W całej autonomicznej wspólnocie Madrytu maksymalna liczba osób, które będą mogły spotkać się towarzysko, została ograniczona z 10 do sześciu osób, zarówno w miejscach publicznych, jak i prywatnych.
Gwardia Cywilna i policja lokalna będą przeprowadzały wyrywkowe kontrole, by wymusić respektowanie nowych norm sanitarnych. Za ich nieprzestrzeganie grozi kara pieniężna.
Rośnie liczba zakażeń
Regionalny rząd zapowiedział przeprowadzenie ponad 855 tys. szybkich testów na SARS-CoV-2 w strefach, gdzie liczba zakażeń przekracza 1000 na 100 tys. mieszkańców. W takich obszarach żyje 13 proc. mieszkańców regionu stołecznego, a obejmują 24 proc. zakażonych - pisze "El Pais".
Podjęcie dalszych środków dla powstrzymania rozwoju epidemii ma na celu uniknięcie ogłoszenia stanu wyjątkowego i całkowitej blokady miasta, co - według Ayuso - oznaczałoby "katastrofę gospodarczą".

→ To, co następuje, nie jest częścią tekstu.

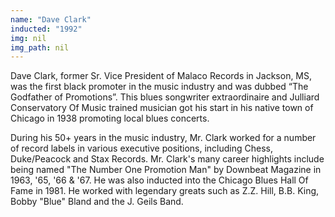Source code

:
 ```yaml
---
name: "Dave Clark"
inducted: "1992"
img: nil
img_path: nil
---
```


Dave Clark, former Sr. Vice President of Malaco Records in Jackson, MS, was the first black promoter in the music industry and was dubbed “The Godfather of Promotions”. This blues songwriter extraordinaire and Julliard Conservatory Of Music trained musician got his start in his native town of Chicago in 1938 promoting local blues concerts.

During his 50+ years in the music industry, Mr. Clark worked for a number of record labels in various executive positions, including Chess, Duke/Peacock and Stax Records. Mr. Clark's many career highlights include being named "The Number One Promotion Man" by Downbeat Magazine in 1963, '65, '66 & '67. He was also inducted into the Chicago Blues Hall Of Fame in 1981. He worked with legendary greats such as Z.Z. Hill, B.B. King, Bobby "Blue" Bland and the J. Geils Band.
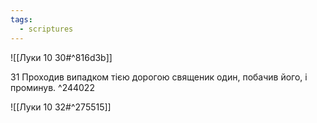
 ```yaml
---
tags:
  - scriptures
---
```


![[Луки 10 30#^816d3b]]

31 Проходив випадком тією дорогою священик один, побачив його, і проминув. ^244022

![[Луки 10 32#^275515]]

W piątek autonomiczny region Madrytu odnotował ponad 1200 nowych przypadków zakażenia w ciągu 24 godz. oraz 33 zgony. W ciągu ostatniego tygodnia w Madrycie odnotowano 26 tys. infekcji, czyli ponad jedną trzecią wszystkich zakażeń w Hiszpanii. Według danych portalu worldomteres.info, w całym kraju potwierdzono do tej pory prawie 660 tysięcy zachorowań. Zmarło ponad 30 tysięcy osób.